El carisma
Valencia. 14/05/2019. Palau de Les Arts. Verdi: Rigoletto. Leo Nucci, Celso Albelo, Maria Grazia Schiavo, Nino Surguladze, Marco Spotti, Marta Di Stefano, Gabriele Sagona, Alberto Bonifazio, Mark Sediuk, Arturo Espinosa, Olga Syniakova, Pau Armengol, Juliette Chauvet. Dir. de escena: Emilio Sagi. Dir. musical: Roberto Abbado.
En ocasiones a los críticos se nos plantea un serio dilema: ¿cómo discrepar abiertamente con las formas de un artista sin descalificarlo? Les digo esto porque, siendo franco, nunca he conectado con Leo Nucci. Quiero decir: su voz no me despierta un particular interés, su emisión me parece poco canónica y su estilo me resulta demasiado personal y a veces excéntrico. Pero le admiro y le respeto, qué duda cabe. Le admiro como es lógico y obligado admirar a quien lleva medio siglo sobre un escenario, con un arte que podrá no gustarme pero que nunca calificaría de ridículo. Y le respeto, porque se que es un profesional intachable, con sus personalismos, como todos los grandes seguramente, y con un regusto agridulce a la vieja escuela, con lo bueno y lo menos bueno que esto pueda tener. Pero ahí está: más de medio millar de funciones como Rigoletto a sus espaldas y en activo cuando bordea ya los ochenta años de edad (nació en 1942). Así pues, un respeto es lo mínimo que puedo tributarle, bien que no comparta su enfoque con el personaje. Lo cierto es que cuando alguien se convierte en un mito, y Nucci lo es, solo puede atribuirse a méritos propios. No será mi opción, pero al César lo que es del César.
Y es que el carisma ni se compra ni se vende. Y Leo Nucci lo tiene, posee algo genuino que consigue conectar de manera especial con el público. Debo decir, además, que para mi asombro encontré a Nucci menos cansado, con el instrumento en buena forma, con una proyección evidente y capaz de algún color inesperado, como en "Piangi, fanciulla", donde resolvió una media voz que desafiaba el paso del tiempo. Por supuesto, Un Rigoletto con Nucci es un Rigoletto con bis de la vendetta. No hay otra alternativa. No vamos a insistir una vez más en lo poco natural que resulta todo esto y en lo poco que contribuye a hacer del bis algo extraordinario, convertido ya en norma. Sea como fuere, Leo Nucci no será mi Rigoletto pero él es, sin duda, el Rigoletto de una época, y ante su honestidad hay que quitarse el sombrero.

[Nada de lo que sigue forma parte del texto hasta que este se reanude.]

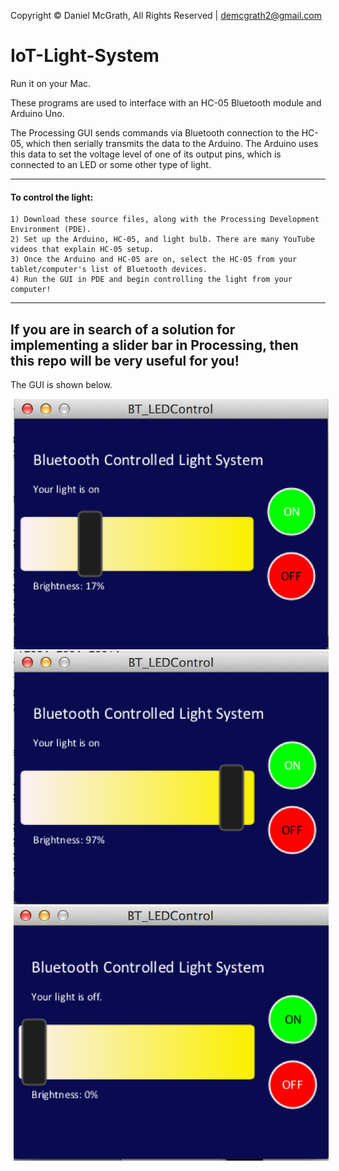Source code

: Copyright © Daniel McGrath, All Rights Reserved | demcgrath2@gmail.com

# IoT-Light-System
Run it on your Mac.

These programs are used to interface with an HC-05 Bluetooth module and Arduino Uno.

The Processing GUI sends commands via Bluetooth connection to the HC-05, which then
serially transmits the data to the Arduino. The Arduino uses this data to set the 
voltage level of one of its output pins, which is connected to an LED or some other
type of light. 

---

#### To control the light:
    1) Download these source files, along with the Processing Development Environment (PDE).
    2) Set up the Arduino, HC-05, and light bulb. There are many YouTube videos that explain HC-05 setup.
    3) Once the Arduino and HC-05 are on, select the HC-05 from your tablet/computer's list of Bluetooth devices.
    4) Run the GUI in PDE and begin controlling the light from your computer!
    
---

## If you are in search of a solution for implementing a slider bar in Processing, then this repo will be very useful for you!

The GUI is shown below.

<img src="images/GUI_1.png" hspace="5">
<img src="images/GUI_2.png" hspace="5">
<img src="images/GUI_3.png" hspace="5">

Una delicia el Duque de Mantua de Celso Albelo. Un ejemplo de canto elegante, bien medido, delineando cada frase con una intención al servicio del texto, recreando de manera ideal a este simpar vividor, a ese crápula con el que a regañadientes llegamos incluso a simpatizar. La voz sonó plena y la emisión flexible, logrando plasmar pasajes de un belcanto admirable, como un excelso "E il sol dell´anima". Albelo lleva década y media paseando este rol por los principales escenarios de medio mundo y le ha cogido la medida de manera evidente. Logra algo extraordinario con este papel, trasladar la impresión al oyente de que suena fácil una escritura vocal que en realidad es muy comprometida y exigente. A su lado, Maria Grazia Schiavo exhibió lo mejor de la genuina escuela de canto italiana, con una voz pulcra y bien resuelta, de impecable fraseo, aunque por desgracia no bien rematada en el sobreagudo. Completaban el elenco, en los roles secundarios, la seductora y rotunda Maddalena de Nino Surguladze y el sonoro Sparafucile de Marco Spotti.
La producción de Emilio Sagi tiene ya unos años y a decir verdad no resulta demasiado estimulante. La escenografía de Ricardo Sánchez-Cuerda, con esa sucesión de rampas, no lo pone fácil a los solistas, en un constante subir y bajar. Y al final todo se sostiene por el hacer de los cantantes, singularmente con Nucci dando rienda suelta a su propia creación.
No terminé de entender la opción de Roberto Abbado en el foso, al frente de una excelsa Orquesta de la Comunidad Valenciana. Abbado empezó prometiendo una lectura intensa y dramática de la obra, con un extraordinario preludio. Pero más tarde osciló, sin aparente criterio, entre momentos de delicado lirismo y otros de agitadísima virulencia, como el Cortiggiani o la tormenta del último acto. Fue una dirección efectista y eficaz, pero sin un criterio demasiado claro y con algún exceso de decibelios, francamente innecesario.